* _Extracted information_

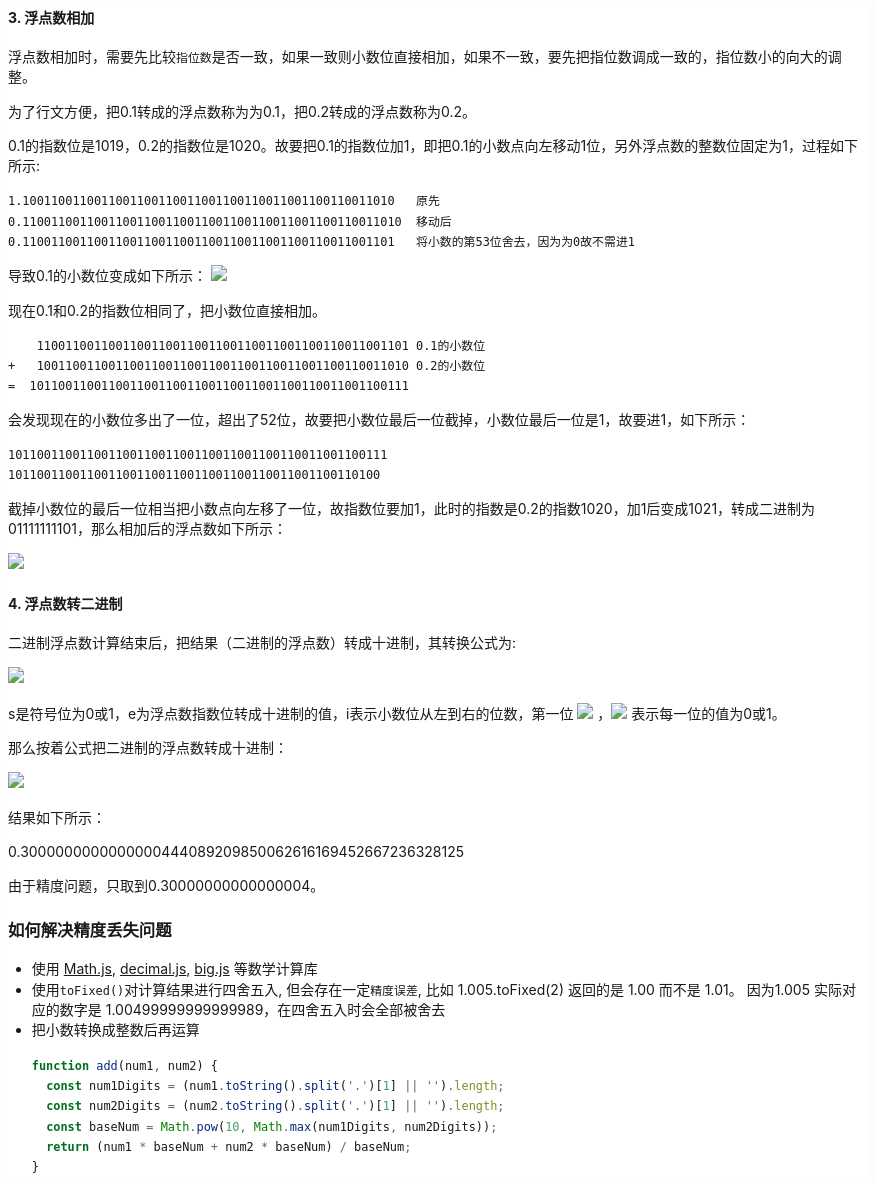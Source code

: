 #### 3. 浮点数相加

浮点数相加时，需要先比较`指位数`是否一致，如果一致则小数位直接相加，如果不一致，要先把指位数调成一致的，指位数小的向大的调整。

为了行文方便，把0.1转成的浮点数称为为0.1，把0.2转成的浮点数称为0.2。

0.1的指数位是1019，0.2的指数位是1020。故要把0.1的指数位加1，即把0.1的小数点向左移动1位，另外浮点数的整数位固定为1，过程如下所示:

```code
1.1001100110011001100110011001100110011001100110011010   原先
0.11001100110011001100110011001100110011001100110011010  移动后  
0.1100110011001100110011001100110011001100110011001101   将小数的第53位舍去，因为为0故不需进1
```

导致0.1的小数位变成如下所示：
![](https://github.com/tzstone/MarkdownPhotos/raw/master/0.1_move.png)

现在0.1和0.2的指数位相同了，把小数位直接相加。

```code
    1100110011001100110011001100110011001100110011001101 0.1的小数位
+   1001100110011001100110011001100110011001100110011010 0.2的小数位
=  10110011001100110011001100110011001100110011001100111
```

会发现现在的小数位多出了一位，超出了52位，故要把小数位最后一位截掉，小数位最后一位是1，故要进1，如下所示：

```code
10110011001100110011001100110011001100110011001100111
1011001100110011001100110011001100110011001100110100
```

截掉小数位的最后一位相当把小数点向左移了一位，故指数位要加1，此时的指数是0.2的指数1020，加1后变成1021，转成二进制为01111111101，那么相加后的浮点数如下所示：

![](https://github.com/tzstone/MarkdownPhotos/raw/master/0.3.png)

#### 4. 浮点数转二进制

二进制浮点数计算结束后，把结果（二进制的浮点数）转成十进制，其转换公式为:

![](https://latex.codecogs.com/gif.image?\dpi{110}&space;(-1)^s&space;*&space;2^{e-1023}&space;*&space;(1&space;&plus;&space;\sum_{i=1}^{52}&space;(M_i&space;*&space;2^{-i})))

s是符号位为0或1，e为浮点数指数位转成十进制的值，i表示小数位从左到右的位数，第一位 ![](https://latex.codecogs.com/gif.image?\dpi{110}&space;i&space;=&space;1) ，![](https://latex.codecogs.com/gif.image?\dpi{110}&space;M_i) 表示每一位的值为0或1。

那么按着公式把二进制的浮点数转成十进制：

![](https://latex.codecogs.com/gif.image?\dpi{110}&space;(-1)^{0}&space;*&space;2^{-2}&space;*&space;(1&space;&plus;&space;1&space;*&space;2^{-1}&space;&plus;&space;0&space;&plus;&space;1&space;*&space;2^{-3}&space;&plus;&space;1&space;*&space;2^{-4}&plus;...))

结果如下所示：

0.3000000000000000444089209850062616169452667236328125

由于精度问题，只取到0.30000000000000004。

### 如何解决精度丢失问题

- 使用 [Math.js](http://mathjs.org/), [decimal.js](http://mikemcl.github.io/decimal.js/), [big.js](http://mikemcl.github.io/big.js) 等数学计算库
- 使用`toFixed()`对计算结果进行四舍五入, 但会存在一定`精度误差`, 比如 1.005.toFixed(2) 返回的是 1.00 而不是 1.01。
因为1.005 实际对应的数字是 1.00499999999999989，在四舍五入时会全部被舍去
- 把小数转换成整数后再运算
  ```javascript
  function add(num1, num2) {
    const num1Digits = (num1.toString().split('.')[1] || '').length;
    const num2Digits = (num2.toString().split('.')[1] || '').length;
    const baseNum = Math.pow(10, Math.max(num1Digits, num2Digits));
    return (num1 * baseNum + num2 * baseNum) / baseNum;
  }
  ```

* _Directions for this task_
With the string "MarkdownPhotos" as the key, filter the data above and show the lines that match.

* _Result_
![](https://github.com/tzstone/MarkdownPhotos/raw/master/0.1_move.png)
![](https://github.com/tzstone/MarkdownPhotos/raw/master/0.3.png)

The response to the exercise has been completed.